> _Problem statement_
Go line by line through the listing below and copy those that hold "証明書番号".

--------------------------------

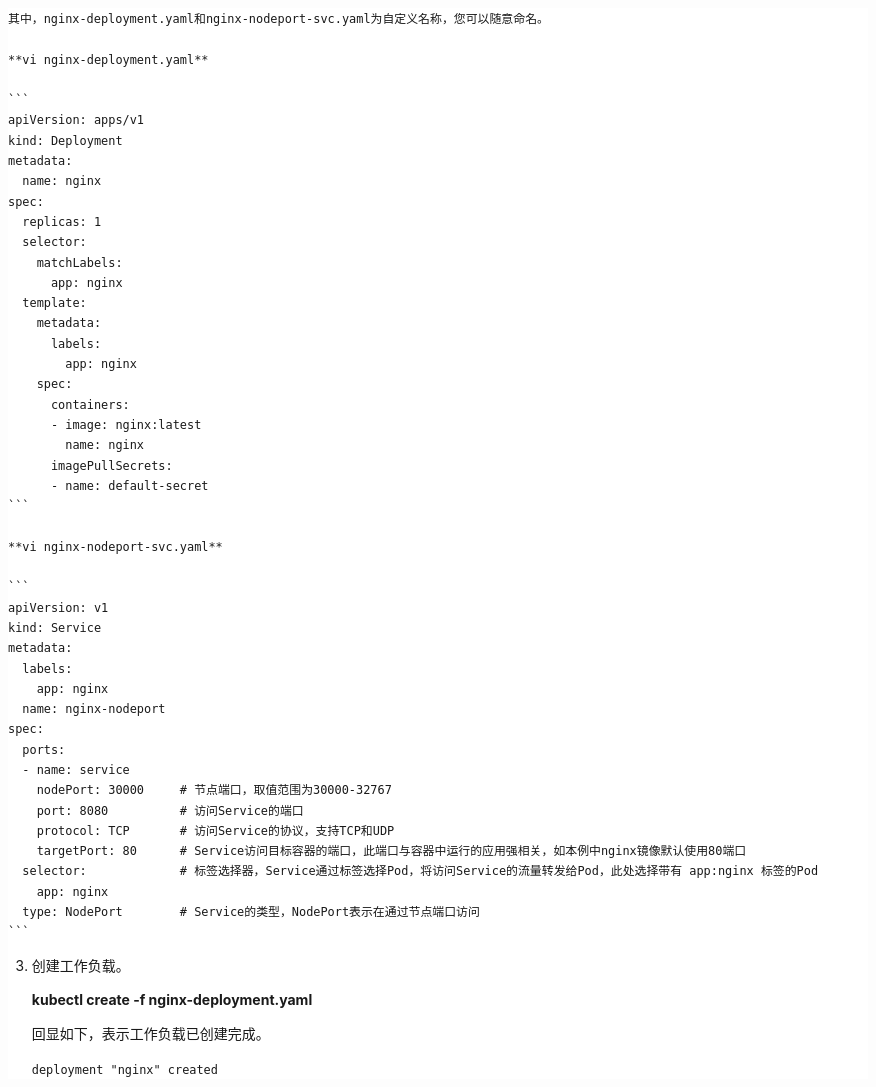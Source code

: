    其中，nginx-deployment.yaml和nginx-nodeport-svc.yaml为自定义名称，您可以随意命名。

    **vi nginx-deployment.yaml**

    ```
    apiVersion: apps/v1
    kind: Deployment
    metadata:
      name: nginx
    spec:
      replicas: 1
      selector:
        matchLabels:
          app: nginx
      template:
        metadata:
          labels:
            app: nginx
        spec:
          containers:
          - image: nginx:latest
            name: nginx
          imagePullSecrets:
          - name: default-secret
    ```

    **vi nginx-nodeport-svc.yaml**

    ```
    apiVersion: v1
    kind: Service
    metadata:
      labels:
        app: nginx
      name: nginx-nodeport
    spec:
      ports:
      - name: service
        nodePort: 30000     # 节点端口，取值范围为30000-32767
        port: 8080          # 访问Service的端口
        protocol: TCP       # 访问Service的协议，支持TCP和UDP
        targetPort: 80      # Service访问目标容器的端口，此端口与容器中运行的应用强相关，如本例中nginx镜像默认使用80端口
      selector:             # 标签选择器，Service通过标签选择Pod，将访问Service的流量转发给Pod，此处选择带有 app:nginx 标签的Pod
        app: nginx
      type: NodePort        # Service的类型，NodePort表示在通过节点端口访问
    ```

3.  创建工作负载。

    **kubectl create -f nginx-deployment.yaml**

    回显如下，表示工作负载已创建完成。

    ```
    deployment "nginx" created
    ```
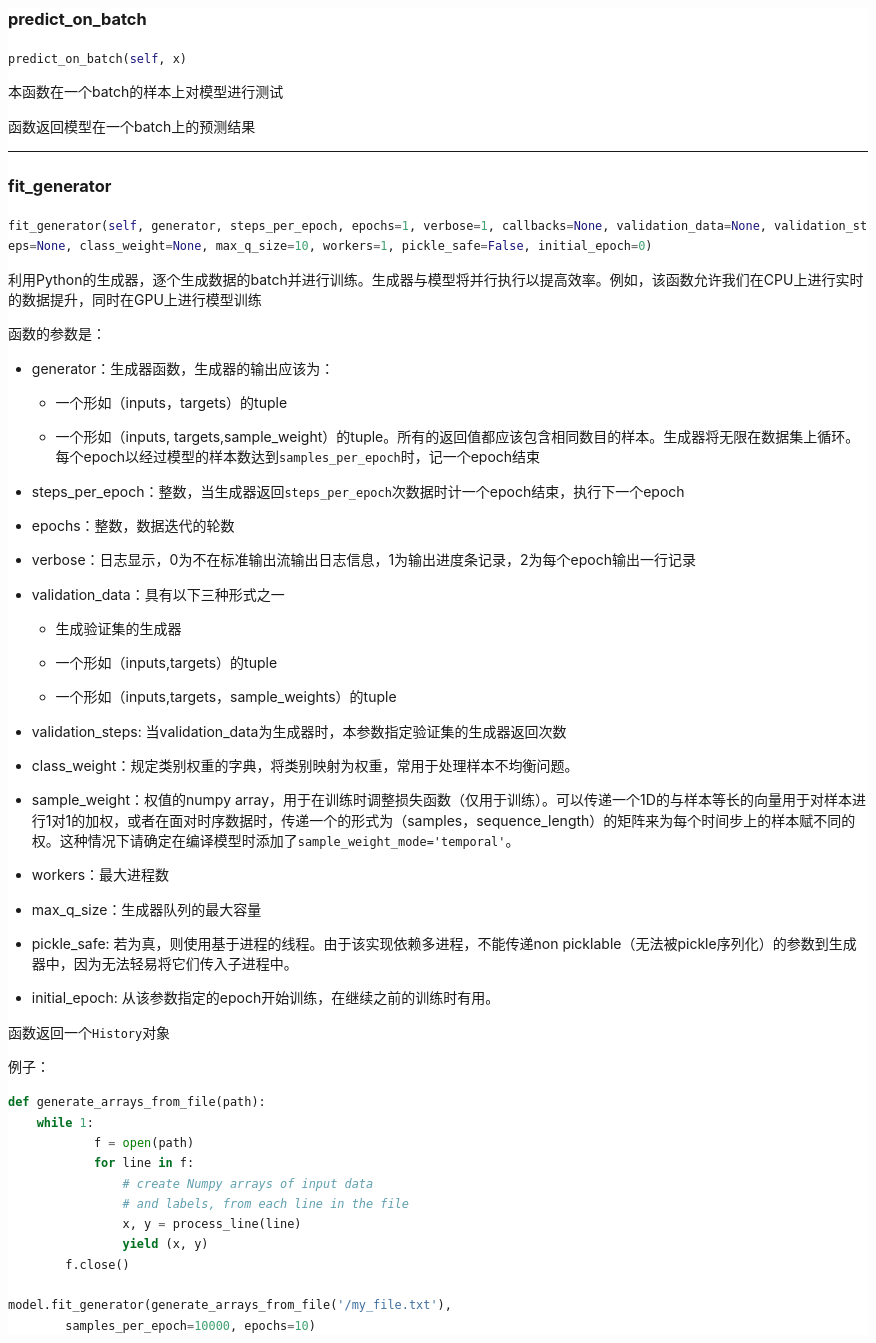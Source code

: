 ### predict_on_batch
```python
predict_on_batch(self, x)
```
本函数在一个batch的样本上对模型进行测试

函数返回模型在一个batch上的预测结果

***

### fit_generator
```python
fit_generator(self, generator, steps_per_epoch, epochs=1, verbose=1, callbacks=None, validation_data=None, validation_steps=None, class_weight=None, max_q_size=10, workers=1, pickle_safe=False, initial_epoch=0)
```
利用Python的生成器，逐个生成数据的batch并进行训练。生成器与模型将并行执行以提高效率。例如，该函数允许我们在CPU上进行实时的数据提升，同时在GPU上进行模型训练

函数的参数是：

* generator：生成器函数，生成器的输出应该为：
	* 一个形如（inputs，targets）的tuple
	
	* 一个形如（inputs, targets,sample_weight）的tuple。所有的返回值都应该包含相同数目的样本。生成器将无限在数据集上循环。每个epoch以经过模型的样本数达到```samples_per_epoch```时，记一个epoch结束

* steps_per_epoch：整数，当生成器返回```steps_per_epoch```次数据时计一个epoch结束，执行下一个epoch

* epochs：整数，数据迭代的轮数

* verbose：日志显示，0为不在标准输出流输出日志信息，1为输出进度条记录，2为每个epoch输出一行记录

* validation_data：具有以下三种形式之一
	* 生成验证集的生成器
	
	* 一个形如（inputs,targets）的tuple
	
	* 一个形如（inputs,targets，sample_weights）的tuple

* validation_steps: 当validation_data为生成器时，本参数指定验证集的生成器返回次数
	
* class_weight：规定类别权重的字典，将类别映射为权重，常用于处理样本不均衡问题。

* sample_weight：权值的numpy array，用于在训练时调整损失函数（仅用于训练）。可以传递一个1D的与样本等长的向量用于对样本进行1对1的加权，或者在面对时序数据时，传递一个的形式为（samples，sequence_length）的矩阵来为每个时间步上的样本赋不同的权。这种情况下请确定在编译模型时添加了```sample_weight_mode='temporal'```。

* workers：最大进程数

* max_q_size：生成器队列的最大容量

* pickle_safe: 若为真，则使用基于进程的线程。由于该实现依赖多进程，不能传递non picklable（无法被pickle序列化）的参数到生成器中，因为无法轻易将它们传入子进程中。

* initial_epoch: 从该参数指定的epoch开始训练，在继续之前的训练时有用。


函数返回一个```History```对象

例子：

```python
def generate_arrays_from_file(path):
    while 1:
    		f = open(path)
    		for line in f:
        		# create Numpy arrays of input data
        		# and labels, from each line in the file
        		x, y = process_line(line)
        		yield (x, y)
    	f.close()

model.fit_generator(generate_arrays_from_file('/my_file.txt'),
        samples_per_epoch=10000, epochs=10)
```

--------------------------------

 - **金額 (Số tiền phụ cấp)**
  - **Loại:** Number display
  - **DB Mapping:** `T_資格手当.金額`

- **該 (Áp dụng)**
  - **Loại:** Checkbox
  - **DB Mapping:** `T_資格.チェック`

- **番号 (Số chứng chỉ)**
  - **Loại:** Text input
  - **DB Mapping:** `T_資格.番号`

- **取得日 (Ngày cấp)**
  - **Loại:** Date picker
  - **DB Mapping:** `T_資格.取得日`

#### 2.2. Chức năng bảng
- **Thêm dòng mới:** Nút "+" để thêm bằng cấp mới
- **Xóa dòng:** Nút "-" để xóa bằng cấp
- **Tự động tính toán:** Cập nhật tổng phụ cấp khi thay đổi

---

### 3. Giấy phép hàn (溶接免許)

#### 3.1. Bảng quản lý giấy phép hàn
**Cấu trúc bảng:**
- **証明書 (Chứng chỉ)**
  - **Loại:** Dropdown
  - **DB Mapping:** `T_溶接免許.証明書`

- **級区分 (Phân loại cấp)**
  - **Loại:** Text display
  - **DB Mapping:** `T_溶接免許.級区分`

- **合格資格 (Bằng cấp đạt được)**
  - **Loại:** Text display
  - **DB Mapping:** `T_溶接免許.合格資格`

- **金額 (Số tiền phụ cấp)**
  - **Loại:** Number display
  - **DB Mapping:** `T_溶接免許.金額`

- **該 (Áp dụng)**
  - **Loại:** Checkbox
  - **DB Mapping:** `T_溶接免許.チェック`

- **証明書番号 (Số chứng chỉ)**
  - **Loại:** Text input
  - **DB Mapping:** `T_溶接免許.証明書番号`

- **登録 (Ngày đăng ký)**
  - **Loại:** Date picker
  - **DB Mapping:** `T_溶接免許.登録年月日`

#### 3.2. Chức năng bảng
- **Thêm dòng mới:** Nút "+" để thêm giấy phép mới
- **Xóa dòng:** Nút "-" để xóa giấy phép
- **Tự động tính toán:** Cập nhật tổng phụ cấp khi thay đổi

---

--------------------------------

> _Result of the exercise_
- **証明書番号 (Số chứng chỉ)**
  - **DB Mapping:** `T_溶接免許.証明書番号`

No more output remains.